The commercial activity in the 18th-century Russia was carried out by people from different estates, including nobility. In the 1760s, some merchants attempted to initiate ban on owning factories and plants by nobility. Part of merchants of that period supported the idea of bonding serfs to factories, thus, making themselves more equal to landed gentry. Merchants claimed the right to purchase inhabited villages and attach them to factories. In general, in the 1760 — 1770s, Russian merchants supported the idea of equal exploitation of labor with landed gentry (whether in form of serfdom or free labor). But in the 1780s, Russian mercers began to advocate for abolition of serfdom, due to rapid development of their industry.

During the 18th century, Russian city merchants actively struggled for equality with nobility.

Traditionally, Russian nobility was involved with commerce. But in the 18th century, the commercial activity of upper aristocracy had resulted in the government's restricting their right to get engaged in business. The Charter of the Towns (1785) allowed all free subjects of the empire to enter the merchant guilds. In 1790 Catherine the Great prohibited nobility to enter merchant guilds. So, she disallowed General Stepan Apraksin to enter the 1st guild. However, she did not object nobility's involvement in manufacturing. In that period most of nobility's business activity focused on factories on their own estates.

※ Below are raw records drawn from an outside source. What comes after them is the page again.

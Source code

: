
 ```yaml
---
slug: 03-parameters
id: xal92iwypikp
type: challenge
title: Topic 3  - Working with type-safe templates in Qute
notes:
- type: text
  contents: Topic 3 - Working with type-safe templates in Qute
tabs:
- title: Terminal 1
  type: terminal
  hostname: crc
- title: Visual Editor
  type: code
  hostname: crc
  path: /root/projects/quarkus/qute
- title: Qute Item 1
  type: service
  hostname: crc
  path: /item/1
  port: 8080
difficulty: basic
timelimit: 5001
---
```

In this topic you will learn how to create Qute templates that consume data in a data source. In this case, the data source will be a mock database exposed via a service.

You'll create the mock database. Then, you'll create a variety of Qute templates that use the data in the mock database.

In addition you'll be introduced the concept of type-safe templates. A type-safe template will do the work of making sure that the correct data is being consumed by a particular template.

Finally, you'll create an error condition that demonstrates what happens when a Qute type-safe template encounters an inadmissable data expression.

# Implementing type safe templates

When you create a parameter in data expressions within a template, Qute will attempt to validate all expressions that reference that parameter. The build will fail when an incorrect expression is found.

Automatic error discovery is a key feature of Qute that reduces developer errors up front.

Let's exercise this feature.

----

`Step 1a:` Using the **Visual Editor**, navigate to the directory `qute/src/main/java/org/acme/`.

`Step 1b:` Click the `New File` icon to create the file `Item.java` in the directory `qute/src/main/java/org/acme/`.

Landed gentry that had degraded to the class of odnodvortsy or changed the social estate by their will was not counted. That is, people with noble background made a larger number than is traditionally believed. By the late 18th century, not all of the Russian landed gentry had made it to the new class of dvorianstvo, while some in the class were those ennobled during the first decade of the Russian Empire.

In 1812 the Russian government established a special status for 'trading peasants', who did not have to enter a merchant guild. Many burgers traded without being members of a guild. The Manifesto from January 1, 1807, allowed landed gentry to enter the 1st and the 2nd guild. In 1827 nobility was allowed to enter the 3rd guild, as well. In 1812, the so-called trading burgers were obliged to acquire special 'entrepreneur's certificates' (promyslovye svidetelstva). This category existed until 1827.